----- Material provided
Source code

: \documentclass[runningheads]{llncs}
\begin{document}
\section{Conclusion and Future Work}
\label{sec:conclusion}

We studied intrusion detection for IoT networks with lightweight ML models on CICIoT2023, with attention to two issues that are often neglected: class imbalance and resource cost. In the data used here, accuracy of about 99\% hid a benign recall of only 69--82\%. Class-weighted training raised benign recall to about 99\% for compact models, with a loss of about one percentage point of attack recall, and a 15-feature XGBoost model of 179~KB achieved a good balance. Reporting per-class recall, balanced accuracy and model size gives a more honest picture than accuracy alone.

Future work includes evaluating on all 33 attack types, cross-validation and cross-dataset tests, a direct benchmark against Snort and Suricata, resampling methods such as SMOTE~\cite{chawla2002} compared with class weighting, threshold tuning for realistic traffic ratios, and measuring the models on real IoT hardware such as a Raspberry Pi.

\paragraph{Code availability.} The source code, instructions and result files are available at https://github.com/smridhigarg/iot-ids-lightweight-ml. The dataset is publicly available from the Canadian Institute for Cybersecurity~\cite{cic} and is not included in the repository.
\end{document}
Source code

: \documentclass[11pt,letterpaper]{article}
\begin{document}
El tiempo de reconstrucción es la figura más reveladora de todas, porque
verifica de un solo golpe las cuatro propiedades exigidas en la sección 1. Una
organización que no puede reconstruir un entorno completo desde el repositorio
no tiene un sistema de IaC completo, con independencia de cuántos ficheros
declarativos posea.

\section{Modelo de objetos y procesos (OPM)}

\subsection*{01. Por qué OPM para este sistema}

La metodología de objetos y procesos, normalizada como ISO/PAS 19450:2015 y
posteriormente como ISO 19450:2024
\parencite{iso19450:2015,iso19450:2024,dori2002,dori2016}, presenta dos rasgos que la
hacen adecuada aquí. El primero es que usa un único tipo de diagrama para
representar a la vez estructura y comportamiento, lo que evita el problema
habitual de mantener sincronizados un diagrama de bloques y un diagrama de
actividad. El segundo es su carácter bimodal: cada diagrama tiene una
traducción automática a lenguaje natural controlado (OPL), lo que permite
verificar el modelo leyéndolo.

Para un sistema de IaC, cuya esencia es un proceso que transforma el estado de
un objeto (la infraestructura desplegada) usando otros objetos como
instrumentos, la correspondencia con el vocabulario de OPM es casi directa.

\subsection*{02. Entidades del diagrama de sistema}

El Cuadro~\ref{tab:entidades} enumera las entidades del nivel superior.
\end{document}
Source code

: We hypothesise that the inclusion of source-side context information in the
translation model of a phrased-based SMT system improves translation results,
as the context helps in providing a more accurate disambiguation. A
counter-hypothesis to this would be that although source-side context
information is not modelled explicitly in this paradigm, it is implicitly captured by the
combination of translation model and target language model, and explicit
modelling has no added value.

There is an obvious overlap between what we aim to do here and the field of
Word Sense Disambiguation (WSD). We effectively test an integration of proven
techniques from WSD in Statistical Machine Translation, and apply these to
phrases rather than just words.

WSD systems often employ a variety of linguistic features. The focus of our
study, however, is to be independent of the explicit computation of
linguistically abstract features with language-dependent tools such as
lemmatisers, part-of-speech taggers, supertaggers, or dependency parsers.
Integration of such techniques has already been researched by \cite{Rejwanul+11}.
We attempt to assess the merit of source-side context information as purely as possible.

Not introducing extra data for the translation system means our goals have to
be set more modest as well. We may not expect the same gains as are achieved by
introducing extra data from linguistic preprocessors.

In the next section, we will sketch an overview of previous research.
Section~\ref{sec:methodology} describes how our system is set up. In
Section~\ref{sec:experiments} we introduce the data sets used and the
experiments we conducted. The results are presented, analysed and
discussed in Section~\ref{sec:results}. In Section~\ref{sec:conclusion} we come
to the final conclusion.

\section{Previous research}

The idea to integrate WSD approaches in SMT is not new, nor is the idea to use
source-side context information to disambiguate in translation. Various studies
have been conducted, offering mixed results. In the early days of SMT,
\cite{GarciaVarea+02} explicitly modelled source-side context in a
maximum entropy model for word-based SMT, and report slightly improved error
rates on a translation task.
----------
Task to carry out: The stretch of entries above that starts with the line containing "There is an" and goes on through the line containing "study, however, is" is to be transcribed exactly, and no other line is to be transcribed.

Response:
There is an obvious overlap between what we aim to do here and the field of
Word Sense Disambiguation (WSD). We effectively test an integration of proven
techniques from WSD in Statistical Machine Translation, and apply these to
phrases rather than just words.

WSD systems often employ a variety of linguistic features. The focus of our
study, however, is to be independent of the explicit computation of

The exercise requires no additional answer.